=== Data records ===

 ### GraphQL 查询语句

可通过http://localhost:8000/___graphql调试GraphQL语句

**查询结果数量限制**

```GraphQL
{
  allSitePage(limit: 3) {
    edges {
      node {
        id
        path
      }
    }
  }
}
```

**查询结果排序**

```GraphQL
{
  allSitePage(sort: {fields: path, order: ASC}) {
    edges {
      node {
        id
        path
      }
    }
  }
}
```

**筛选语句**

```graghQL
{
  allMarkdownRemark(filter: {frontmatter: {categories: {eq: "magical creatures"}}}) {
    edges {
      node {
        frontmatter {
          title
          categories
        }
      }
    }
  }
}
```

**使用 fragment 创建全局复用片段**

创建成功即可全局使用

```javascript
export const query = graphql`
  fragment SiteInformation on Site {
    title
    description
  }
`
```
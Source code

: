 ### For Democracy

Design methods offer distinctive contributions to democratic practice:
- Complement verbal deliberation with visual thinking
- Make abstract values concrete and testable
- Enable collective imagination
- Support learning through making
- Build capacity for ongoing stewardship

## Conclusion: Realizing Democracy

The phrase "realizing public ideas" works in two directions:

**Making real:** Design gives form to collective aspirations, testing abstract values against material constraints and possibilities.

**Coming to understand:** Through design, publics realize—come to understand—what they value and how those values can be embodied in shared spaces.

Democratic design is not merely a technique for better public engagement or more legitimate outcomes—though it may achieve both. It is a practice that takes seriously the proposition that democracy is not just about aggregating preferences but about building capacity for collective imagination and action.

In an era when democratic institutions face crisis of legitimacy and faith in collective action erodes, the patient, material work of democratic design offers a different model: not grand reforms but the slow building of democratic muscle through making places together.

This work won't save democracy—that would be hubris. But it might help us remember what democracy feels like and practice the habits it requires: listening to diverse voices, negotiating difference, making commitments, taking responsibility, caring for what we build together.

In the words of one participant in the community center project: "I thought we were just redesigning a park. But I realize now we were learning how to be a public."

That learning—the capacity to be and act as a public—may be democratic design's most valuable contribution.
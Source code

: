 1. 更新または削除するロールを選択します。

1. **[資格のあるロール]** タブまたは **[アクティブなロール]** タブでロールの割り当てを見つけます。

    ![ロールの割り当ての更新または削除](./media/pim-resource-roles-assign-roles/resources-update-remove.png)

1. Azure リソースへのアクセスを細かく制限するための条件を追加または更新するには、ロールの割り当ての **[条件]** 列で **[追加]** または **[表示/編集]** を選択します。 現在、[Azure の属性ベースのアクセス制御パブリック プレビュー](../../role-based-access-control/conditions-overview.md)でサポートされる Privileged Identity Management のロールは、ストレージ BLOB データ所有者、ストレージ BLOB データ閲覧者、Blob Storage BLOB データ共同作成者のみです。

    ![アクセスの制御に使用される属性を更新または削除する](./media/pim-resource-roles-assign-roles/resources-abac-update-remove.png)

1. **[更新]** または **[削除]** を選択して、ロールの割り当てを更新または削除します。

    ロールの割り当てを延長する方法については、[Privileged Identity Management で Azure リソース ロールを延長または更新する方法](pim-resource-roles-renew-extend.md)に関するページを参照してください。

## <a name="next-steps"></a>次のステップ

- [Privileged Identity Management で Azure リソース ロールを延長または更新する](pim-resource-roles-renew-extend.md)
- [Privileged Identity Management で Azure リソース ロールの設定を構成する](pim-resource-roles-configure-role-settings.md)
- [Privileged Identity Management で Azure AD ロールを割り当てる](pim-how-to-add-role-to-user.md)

===

--- Task goal ---
The required result is an identical copy of the records above.

--- Answer box ---
 ### GraphQL 查询语句

可通过http://localhost:8000/___graphql调试GraphQL语句

**查询结果数量限制**

```GraphQL
{
  allSitePage(limit: 3) {
    edges {
      node {
        id
        path
      }
    }
  }
}
```

**查询结果排序**

```GraphQL
{
  allSitePage(sort: {fields: path, order: ASC}) {
    edges {
      node {
        id
        path
      }
    }
  }
}
```

**筛选语句**

```graghQL
{
  allMarkdownRemark(filter: {frontmatter: {categories: {eq: "magical creatures"}}}) {
    edges {
      node {
        frontmatter {
          title
          categories
        }
      }
    }
  }
}
```

**使用 fragment 创建全局复用片段**

创建成功即可全局使用

```javascript
export const query = graphql`
  fragment SiteInformation on Site {
    title
    description
  }
`
```
Source code

: ### For Democracy

Design methods offer distinctive contributions to democratic practice:
- Complement verbal deliberation with visual thinking
- Make abstract values concrete and testable
- Enable collective imagination
- Support learning through making
- Build capacity for ongoing stewardship

## Conclusion: Realizing Democracy

The phrase "realizing public ideas" works in two directions:

**Making real:** Design gives form to collective aspirations, testing abstract values against material constraints and possibilities.

**Coming to understand:** Through design, publics realize—come to understand—what they value and how those values can be embodied in shared spaces.

Democratic design is not merely a technique for better public engagement or more legitimate outcomes—though it may achieve both. It is a practice that takes seriously the proposition that democracy is not just about aggregating preferences but about building capacity for collective imagination and action.

In an era when democratic institutions face crisis of legitimacy and faith in collective action erodes, the patient, material work of democratic design offers a different model: not grand reforms but the slow building of democratic muscle through making places together.

This work won't save democracy—that would be hubris. But it might help us remember what democracy feels like and practice the habits it requires: listening to diverse voices, negotiating difference, making commitments, taking responsibility, caring for what we build together.

In the words of one participant in the community center project: "I thought we were just redesigning a park. But I realize now we were learning how to be a public."

That learning—the capacity to be and act as a public—may be democratic design's most valuable contribution.
Source code

: 1. 更新または削除するロールを選択します。

1. **[資格のあるロール]** タブまたは **[アクティブなロール]** タブでロールの割り当てを見つけます。

    ![ロールの割り当ての更新または削除](./media/pim-resource-roles-assign-roles/resources-update-remove.png)

1. Azure リソースへのアクセスを細かく制限するための条件を追加または更新するには、ロールの割り当ての **[条件]** 列で **[追加]** または **[表示/編集]** を選択します。 現在、[Azure の属性ベースのアクセス制御パブリック プレビュー](../../role-based-access-control/conditions-overview.md)でサポートされる Privileged Identity Management のロールは、ストレージ BLOB データ所有者、ストレージ BLOB データ閲覧者、Blob Storage BLOB データ共同作成者のみです。

    ![アクセスの制御に使用される属性を更新または削除する](./media/pim-resource-roles-assign-roles/resources-abac-update-remove.png)

1. **[更新]** または **[削除]** を選択して、ロールの割り当てを更新または削除します。

    ロールの割り当てを延長する方法については、[Privileged Identity Management で Azure リソース ロールを延長または更新する方法](pim-resource-roles-renew-extend.md)に関するページを参照してください。

## <a name="next-steps"></a>次のステップ

- [Privileged Identity Management で Azure リソース ロールを延長または更新する](pim-resource-roles-renew-extend.md)
- [Privileged Identity Management で Azure リソース ロールの設定を構成する](pim-resource-roles-configure-role-settings.md)
- [Privileged Identity Management で Azure AD ロールを割り当てる](pim-how-to-add-role-to-user.md)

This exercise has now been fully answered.